__PROBLEM TO WORK ON__. Scan the records for "Invalid" and copy each line that contains it.

---- RECORDS FOR THE TASK

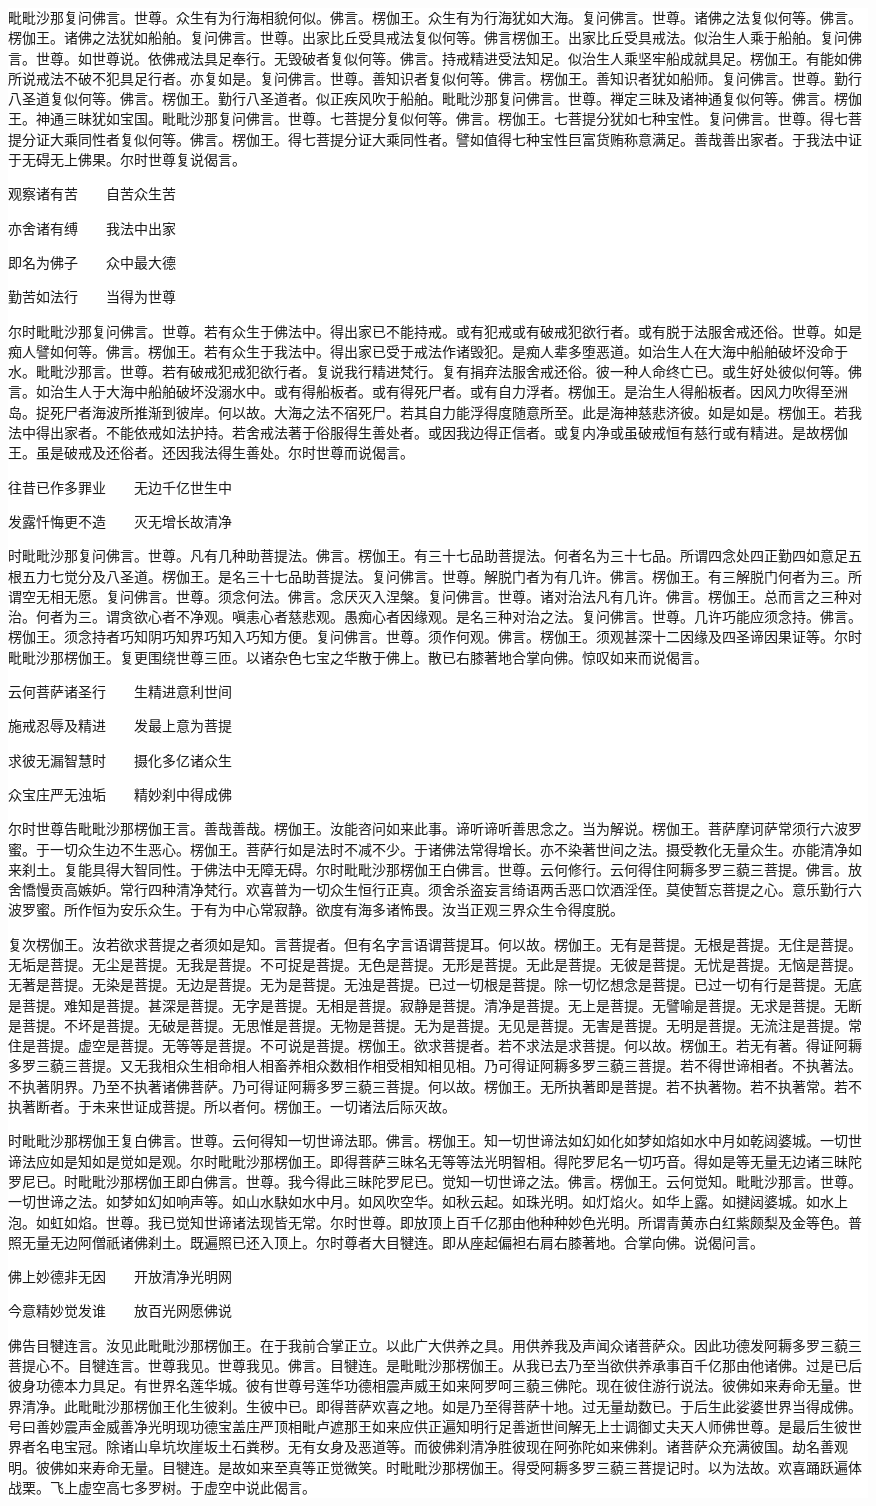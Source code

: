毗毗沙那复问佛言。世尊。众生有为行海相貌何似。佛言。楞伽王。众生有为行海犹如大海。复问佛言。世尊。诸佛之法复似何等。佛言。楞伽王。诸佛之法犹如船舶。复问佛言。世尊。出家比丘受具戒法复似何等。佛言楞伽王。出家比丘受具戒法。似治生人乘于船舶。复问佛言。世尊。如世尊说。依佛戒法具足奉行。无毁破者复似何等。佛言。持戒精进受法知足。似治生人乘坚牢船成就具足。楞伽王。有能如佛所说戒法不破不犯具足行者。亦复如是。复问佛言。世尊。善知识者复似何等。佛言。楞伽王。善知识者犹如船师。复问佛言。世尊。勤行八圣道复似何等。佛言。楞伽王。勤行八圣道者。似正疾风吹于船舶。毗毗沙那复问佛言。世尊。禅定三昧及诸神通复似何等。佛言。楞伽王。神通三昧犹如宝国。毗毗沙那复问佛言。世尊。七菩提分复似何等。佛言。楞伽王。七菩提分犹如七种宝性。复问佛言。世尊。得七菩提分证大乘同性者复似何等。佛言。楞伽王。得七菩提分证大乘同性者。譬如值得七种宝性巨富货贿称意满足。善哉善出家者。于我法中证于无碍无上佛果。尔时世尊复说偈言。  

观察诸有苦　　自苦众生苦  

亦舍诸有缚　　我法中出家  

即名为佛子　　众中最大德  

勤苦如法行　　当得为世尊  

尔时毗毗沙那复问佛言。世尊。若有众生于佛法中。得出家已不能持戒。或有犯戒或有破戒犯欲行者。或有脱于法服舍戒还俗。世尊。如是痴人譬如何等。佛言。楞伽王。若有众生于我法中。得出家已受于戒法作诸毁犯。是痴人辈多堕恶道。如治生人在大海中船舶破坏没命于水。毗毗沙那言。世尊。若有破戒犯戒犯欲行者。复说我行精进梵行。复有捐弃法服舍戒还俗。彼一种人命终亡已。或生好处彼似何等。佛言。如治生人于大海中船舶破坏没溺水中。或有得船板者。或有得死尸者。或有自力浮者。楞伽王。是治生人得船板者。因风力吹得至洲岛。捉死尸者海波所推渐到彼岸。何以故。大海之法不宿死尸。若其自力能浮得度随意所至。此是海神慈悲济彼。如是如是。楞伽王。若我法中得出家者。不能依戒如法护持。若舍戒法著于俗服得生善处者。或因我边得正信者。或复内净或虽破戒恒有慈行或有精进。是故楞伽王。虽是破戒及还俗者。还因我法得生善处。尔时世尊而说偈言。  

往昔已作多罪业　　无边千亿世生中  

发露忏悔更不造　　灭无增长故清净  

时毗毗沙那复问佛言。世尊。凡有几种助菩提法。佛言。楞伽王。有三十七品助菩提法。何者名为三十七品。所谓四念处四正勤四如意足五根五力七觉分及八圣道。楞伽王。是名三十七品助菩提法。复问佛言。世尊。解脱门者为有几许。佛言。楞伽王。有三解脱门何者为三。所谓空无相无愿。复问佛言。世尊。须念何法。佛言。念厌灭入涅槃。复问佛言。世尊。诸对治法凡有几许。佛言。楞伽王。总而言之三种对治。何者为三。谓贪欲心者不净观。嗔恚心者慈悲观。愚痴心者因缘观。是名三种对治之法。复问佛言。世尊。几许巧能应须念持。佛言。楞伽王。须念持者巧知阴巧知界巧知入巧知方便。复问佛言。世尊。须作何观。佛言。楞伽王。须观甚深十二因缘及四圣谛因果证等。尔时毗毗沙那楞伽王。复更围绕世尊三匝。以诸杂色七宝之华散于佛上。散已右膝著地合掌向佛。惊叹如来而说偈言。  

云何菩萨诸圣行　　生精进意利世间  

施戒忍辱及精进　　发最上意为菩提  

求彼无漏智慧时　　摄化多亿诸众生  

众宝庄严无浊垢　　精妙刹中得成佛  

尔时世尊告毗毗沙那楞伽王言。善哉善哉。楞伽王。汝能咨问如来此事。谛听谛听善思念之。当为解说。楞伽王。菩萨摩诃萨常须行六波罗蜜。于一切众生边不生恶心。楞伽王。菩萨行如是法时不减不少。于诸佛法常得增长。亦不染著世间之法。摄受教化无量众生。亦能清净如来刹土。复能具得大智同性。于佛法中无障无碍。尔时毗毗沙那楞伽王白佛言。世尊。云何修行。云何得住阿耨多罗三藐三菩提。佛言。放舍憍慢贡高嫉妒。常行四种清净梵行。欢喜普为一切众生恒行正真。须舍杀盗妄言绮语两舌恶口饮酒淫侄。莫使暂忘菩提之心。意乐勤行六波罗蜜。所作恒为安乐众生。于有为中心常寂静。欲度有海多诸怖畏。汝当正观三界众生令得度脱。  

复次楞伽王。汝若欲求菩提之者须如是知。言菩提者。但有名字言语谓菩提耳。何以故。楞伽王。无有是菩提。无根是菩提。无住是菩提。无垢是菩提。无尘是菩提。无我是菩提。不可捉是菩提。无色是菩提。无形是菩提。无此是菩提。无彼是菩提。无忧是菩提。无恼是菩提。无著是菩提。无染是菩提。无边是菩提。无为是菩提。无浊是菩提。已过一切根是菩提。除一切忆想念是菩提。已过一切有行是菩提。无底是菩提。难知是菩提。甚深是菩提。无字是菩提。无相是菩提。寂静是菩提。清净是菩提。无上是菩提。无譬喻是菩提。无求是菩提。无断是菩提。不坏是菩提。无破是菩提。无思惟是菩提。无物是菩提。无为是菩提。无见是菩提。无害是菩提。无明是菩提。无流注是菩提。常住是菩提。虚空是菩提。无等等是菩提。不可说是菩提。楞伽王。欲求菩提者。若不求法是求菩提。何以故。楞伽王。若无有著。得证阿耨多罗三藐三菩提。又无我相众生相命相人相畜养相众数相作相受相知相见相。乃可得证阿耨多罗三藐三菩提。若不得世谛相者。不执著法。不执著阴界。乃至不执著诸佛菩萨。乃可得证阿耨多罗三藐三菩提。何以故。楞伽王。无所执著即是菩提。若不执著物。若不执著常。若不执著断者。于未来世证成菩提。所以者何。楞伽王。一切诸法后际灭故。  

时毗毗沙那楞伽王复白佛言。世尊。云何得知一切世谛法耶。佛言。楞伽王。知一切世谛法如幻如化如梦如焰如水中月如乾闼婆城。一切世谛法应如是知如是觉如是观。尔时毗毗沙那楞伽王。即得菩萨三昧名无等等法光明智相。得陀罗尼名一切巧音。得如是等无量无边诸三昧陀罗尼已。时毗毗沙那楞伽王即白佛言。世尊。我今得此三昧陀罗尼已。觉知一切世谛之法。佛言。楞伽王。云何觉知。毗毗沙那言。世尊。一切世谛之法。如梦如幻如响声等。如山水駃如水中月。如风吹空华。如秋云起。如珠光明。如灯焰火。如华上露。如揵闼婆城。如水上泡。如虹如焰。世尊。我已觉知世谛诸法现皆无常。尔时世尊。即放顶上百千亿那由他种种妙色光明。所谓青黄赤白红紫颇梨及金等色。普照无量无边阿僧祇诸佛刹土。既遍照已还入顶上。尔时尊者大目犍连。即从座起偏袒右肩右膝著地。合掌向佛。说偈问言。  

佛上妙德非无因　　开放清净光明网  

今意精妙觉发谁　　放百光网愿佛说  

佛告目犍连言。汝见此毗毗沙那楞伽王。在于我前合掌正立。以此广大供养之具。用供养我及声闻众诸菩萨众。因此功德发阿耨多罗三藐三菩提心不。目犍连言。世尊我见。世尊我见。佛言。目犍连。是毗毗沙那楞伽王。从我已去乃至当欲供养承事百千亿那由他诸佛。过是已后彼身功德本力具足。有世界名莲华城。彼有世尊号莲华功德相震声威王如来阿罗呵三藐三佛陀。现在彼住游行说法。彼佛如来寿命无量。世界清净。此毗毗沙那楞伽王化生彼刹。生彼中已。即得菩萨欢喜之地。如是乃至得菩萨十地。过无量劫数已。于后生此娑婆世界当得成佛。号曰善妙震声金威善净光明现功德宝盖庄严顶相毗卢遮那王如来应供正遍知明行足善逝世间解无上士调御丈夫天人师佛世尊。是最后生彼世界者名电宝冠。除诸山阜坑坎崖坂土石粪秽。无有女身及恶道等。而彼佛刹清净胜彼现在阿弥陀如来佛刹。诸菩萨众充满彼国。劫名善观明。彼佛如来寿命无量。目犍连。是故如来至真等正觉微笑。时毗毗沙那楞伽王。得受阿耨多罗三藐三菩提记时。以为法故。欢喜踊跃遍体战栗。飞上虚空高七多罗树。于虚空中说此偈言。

--------
---- RECORDS FOR THE TASK

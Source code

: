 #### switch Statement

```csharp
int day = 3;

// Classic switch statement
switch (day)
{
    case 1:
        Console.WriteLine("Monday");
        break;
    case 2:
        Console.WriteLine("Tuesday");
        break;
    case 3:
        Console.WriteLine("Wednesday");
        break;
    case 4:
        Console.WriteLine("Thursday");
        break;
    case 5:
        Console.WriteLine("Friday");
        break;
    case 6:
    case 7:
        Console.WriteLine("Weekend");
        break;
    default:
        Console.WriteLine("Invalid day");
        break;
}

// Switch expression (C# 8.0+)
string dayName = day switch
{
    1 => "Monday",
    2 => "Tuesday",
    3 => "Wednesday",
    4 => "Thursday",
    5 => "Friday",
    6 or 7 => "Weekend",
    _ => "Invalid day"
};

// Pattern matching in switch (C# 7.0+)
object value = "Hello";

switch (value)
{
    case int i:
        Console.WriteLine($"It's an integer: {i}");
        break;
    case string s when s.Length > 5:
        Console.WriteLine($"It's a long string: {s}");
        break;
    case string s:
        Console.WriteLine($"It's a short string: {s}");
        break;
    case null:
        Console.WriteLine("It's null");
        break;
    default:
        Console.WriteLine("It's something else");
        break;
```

--------

__RESULT FOR THIS TASK__.
        Console.WriteLine("Invalid day");
    _ => "Invalid day"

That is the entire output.